NextEra Energy (NYSE: NEE) is continuing its efforts to salvage the only competitive regional transmission project MISO has recommended in its South region, filing a request last week at FERC to stay the commission’s recent order that formally terminated the project.

NextEra Energy Transmission Midwest (NEET) requested on Monday both a rehearing and a stay of FERC’s March order that allowed MISO to abandon the $115 million, 500-kV Hartburg-Sabine Junction project in East Texas (ER23-865). MISO approved the project in 2017 but determined last year that the project’s benefits faded after recent generation additions in the region. (See FERC Rejects Last-ditch Effort to Save Tx Project.)

NEET said the stay is necessary while it “fully exercises its right to judicial review” of not only the March order but also its pending appeal of Texas right of first refusal legislation that prompted MISO’s re-evaluation of the project.

The 5th U.S. Circuit Court of Appeals last year ruled that the state’s 2019 law giving incumbent transmission companies the first rights to build new power lines is unconstitutional. Texas has petitioned the U.S. Supreme Court to review that decision. (See Texas Petitions SCOTUS to Review ROFR Ruling.)

NEET said it is likely to succeed in the case and maintains that FERC’s cancellation of the project was premature.  
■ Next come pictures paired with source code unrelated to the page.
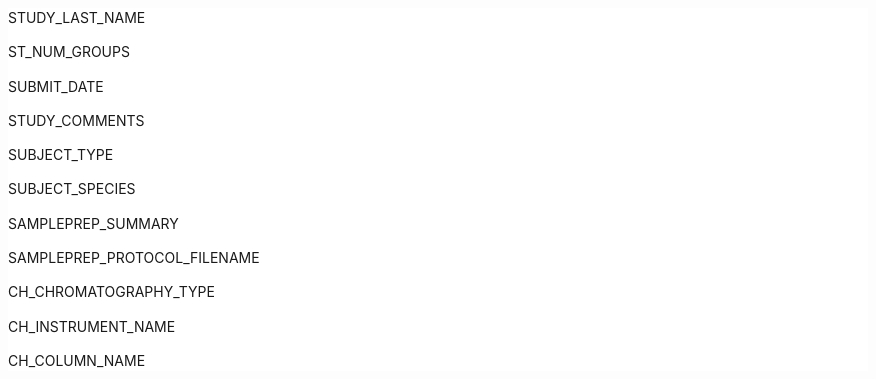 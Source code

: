 STUDY\_LAST\_NAME

</th>

<th style="text-align:left;">

ST\_NUM\_GROUPS

</th>

<th style="text-align:left;">

SUBMIT\_DATE

</th>

<th style="text-align:left;">

STUDY\_COMMENTS

</th>

<th style="text-align:left;">

SUBJECT\_TYPE

</th>

<th style="text-align:left;">

SUBJECT\_SPECIES

</th>

<th style="text-align:left;">

SAMPLEPREP\_SUMMARY

</th>

<th style="text-align:left;">

SAMPLEPREP\_PROTOCOL\_FILENAME

</th>

<th style="text-align:left;">

CH\_CHROMATOGRAPHY\_TYPE

</th>

<th style="text-align:left;">

CH\_INSTRUMENT\_NAME

</th>

<th style="text-align:left;">

CH\_COLUMN\_NAME

</th>

<th style="text-align:left;">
“Absent a stay of the commission’s order, the project will be removed from MISO’s regional transmission planning models and cannot easily be reinstated, regardless of whether NEET Midwest prevails on rehearing or on appeal,” NEET argued. “Granting a stay will avoid imposing these substantial and irreversible consequences on NEET Midwest and will not unduly harm third parties.”

The transmission developer said MISO will likely remove the project from planning models for its interconnection queue and 2024 Transmission Expansion Plan (MTEP) cycle, which will begin later this year.
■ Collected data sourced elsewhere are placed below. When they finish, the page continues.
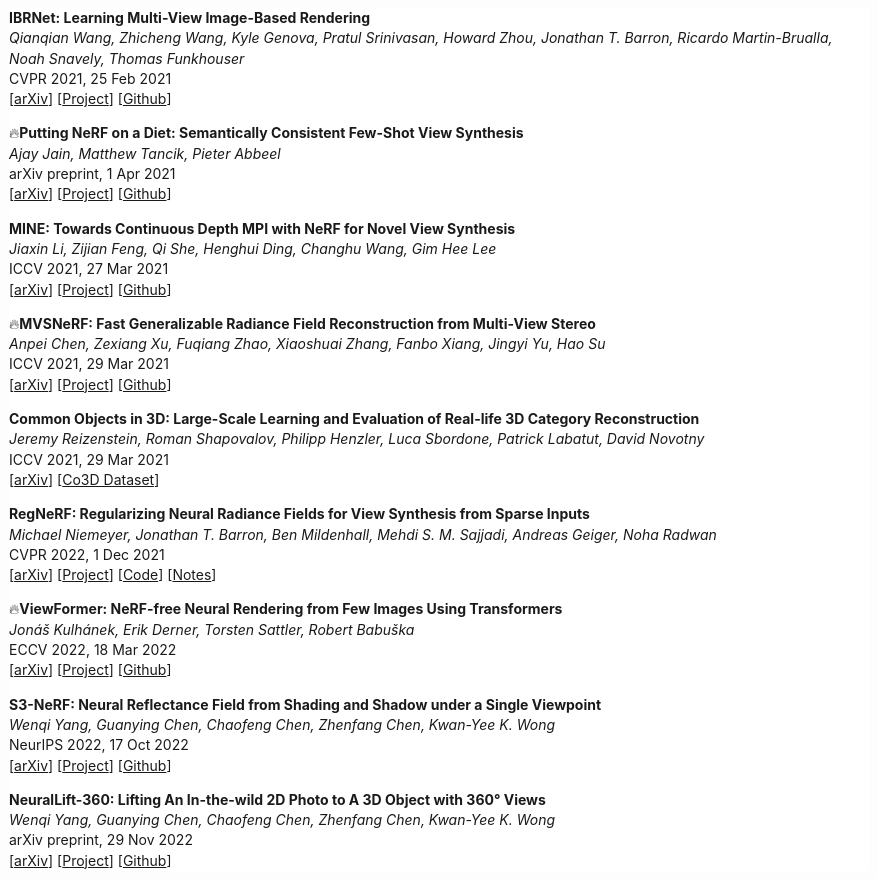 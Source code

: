 **IBRNet: Learning Multi-View Image-Based Rendering**<br>
*Qianqian Wang, Zhicheng Wang, Kyle Genova, Pratul Srinivasan, Howard Zhou, Jonathan T. Barron, Ricardo Martin-Brualla, Noah Snavely, Thomas Funkhouser*<br>
CVPR 2021, 25 Feb 2021<br>
[[arXiv](https://arxiv.org/abs/2102.13090)] [[Project](https://ibrnet.github.io/)] [[Github](https://github.com/googleinterns/IBRNet)]

:fire:**Putting NeRF on a Diet: Semantically Consistent Few-Shot View Synthesis**<br>
*Ajay Jain, Matthew Tancik, Pieter Abbeel*<br>
arXiv preprint, 1 Apr 2021<br>
[[arXiv](https://arxiv.org/abs/2104.00677)] [[Project](https://www.ajayj.com/dietnerf)] [[Github](https://github.com/ajayjain/DietNeRF)]

**MINE: Towards Continuous Depth MPI with NeRF for Novel View Synthesis**<br>
*Jiaxin Li, Zijian Feng, Qi She, Henghui Ding, Changhu Wang, Gim Hee Lee*<br>
ICCV 2021, 27 Mar 2021<br>
[[arXiv](https://arxiv.org/abs/2103.14910)] [[Project](https://vincentfung13.github.io/projects/nemi/)] [[Github](https://github.com/vincentfung13/MINE)]

:fire:**MVSNeRF: Fast Generalizable Radiance Field Reconstruction from Multi-View Stereo**<br>
*Anpei Chen, Zexiang Xu, Fuqiang Zhao, Xiaoshuai Zhang, Fanbo Xiang, Jingyi Yu, Hao Su*<br>
ICCV 2021, 29 Mar 2021<br>
[[arXiv](https://arxiv.org/abs/2103.15595)] [[Project](https://apchenstu.github.io/mvsnerf/)] [[Github](https://github.com/apchenstu/mvsnerf)]

**Common Objects in 3D: Large-Scale Learning and Evaluation of Real-life 3D Category Reconstruction**<br>
*Jeremy Reizenstein, Roman Shapovalov, Philipp Henzler, Luca Sbordone, Patrick Labatut, David Novotny*<br>
ICCV 2021, 29 Mar 2021<br>
[[arXiv](https://arxiv.org/abs/2109.00512)] [[Co3D Dataset](https://github.com/facebookresearch/co3d)]

**RegNeRF: Regularizing Neural Radiance Fields for View Synthesis from Sparse Inputs**<br>
*Michael Niemeyer, Jonathan T. Barron, Ben Mildenhall, Mehdi S. M. Sajjadi, Andreas Geiger, Noha Radwan*<br>
CVPR 2022, 1 Dec 2021<br>
[[arXiv](https://arxiv.org/abs/2112.00724)] [[Project](https://m-niemeyer.github.io/regnerf/index.html)] [[Code](https://github.com/google-research/google-research/tree/master/regnerf)] [[Notes](./paper_discussions/RegNeRF.md)]

:fire:**ViewFormer: NeRF-free Neural Rendering from Few Images Using Transformers**<br>
*Jonáš Kulhánek, Erik Derner, Torsten Sattler, Robert Babuška*<br>
ECCV 2022, 18 Mar 2022<br>
[[arXiv](https://arxiv.org/abs/2203.10157)] [[Project](https://jkulhanek.github.io/viewformer)] [[Github](https://github.com/jkulhanek/viewformer)]

**S3-NeRF: Neural Reflectance Field from Shading and Shadow under a Single Viewpoint**<br>
*Wenqi Yang, Guanying Chen, Chaofeng Chen, Zhenfang Chen, Kwan-Yee K. Wong*<br>
NeurIPS 2022, 17 Oct 2022<br>
[[arXiv](https://arxiv.org/abs/2210.08936)] [[Project](https://ywq.github.io/s3nerf/)] [[Github](https://github.com/ywq/s3nerf)]

**NeuralLift-360: Lifting An In-the-wild 2D Photo to A 3D Object with 360° Views**<br>
*Wenqi Yang, Guanying Chen, Chaofeng Chen, Zhenfang Chen, Kwan-Yee K. Wong*<br>
arXiv preprint, 29 Nov 2022<br>
[[arXiv](https://arxiv.org/abs/2211.16431)] [[Project](https://vita-group.github.io/NeuralLift-360/)] [[Github](https://github.com/VITA-Group/NeuralLift-360)]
“Once removed from MISO’s MTEP and generator interconnection planning models, it will be difficult, if not impossible, to reinstate the project, particularly given the disruptions and delays to MISO’s annual transmission planning and interconnection studies that reinstatement will likely cause,” NEET said.
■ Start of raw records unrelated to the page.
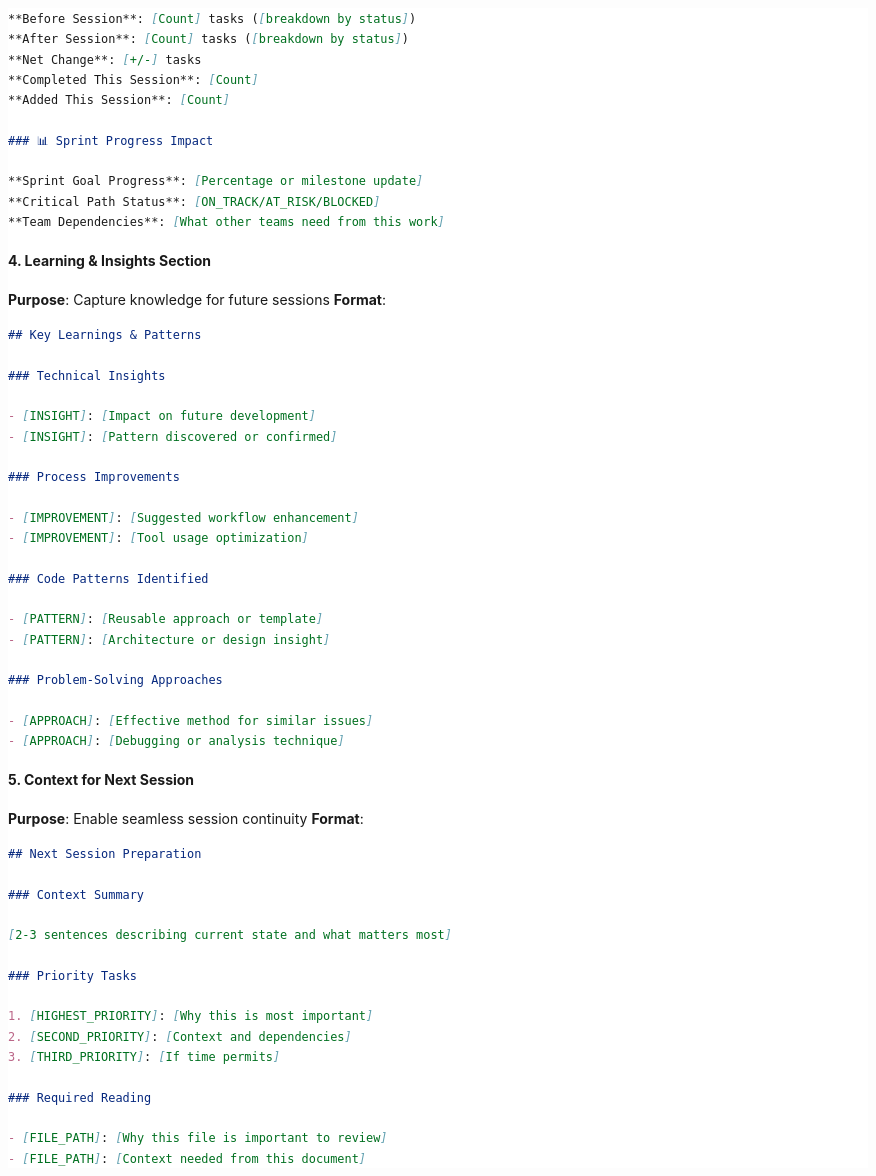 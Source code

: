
 ```markdown
**Before Session**: [Count] tasks ([breakdown by status])
**After Session**: [Count] tasks ([breakdown by status])
**Net Change**: [+/-] tasks
**Completed This Session**: [Count]
**Added This Session**: [Count]

### 📊 Sprint Progress Impact

**Sprint Goal Progress**: [Percentage or milestone update]
**Critical Path Status**: [ON_TRACK/AT_RISK/BLOCKED]
**Team Dependencies**: [What other teams need from this work]
```

#### 4. Learning & Insights Section

**Purpose**: Capture knowledge for future sessions
**Format**:

```markdown
## Key Learnings & Patterns

### Technical Insights

- [INSIGHT]: [Impact on future development]
- [INSIGHT]: [Pattern discovered or confirmed]

### Process Improvements

- [IMPROVEMENT]: [Suggested workflow enhancement]
- [IMPROVEMENT]: [Tool usage optimization]

### Code Patterns Identified

- [PATTERN]: [Reusable approach or template]
- [PATTERN]: [Architecture or design insight]

### Problem-Solving Approaches

- [APPROACH]: [Effective method for similar issues]
- [APPROACH]: [Debugging or analysis technique]
```

#### 5. Context for Next Session

**Purpose**: Enable seamless session continuity
**Format**:

```markdown
## Next Session Preparation

### Context Summary

[2-3 sentences describing current state and what matters most]

### Priority Tasks

1. [HIGHEST_PRIORITY]: [Why this is most important]
2. [SECOND_PRIORITY]: [Context and dependencies]
3. [THIRD_PRIORITY]: [If time permits]

### Required Reading

- [FILE_PATH]: [Why this file is important to review]
- [FILE_PATH]: [Context needed from this document]

```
The NextEra subsidiary added that interconnection customers are unlikely to be harmed if the project is kept in planning models because no generation projects currently rely on it for grid access. NEET said scrubbing the project from MISO “prior to final resolution of the legal issues surrounding it” may require customers to pay abandonment costs.

The developer said it’s at a point where it has spent significant money to participate in MISO’s competitive bidding process and to develop the project, but that it may be unable to recover even a portion of its costs.

NEET argued that FERC simply took MISO at its word that keeping the project on its books would distort transmission planning. It said the grid operator’s tariff language triggering a project’s re-examination is more prescriptive and includes “reliability- or service-related issues that may ‘be jeopardized as a result of the delay.’” The developer pointed out that MISO continues to incorporate the unfinished Cardinal-Hickory Creek line in the Midwest that was first recommended in 2011 in its models.

It also said FERC should have more seriously weighed not taking immediate action on the project while the Texas ROFR litigation is pending.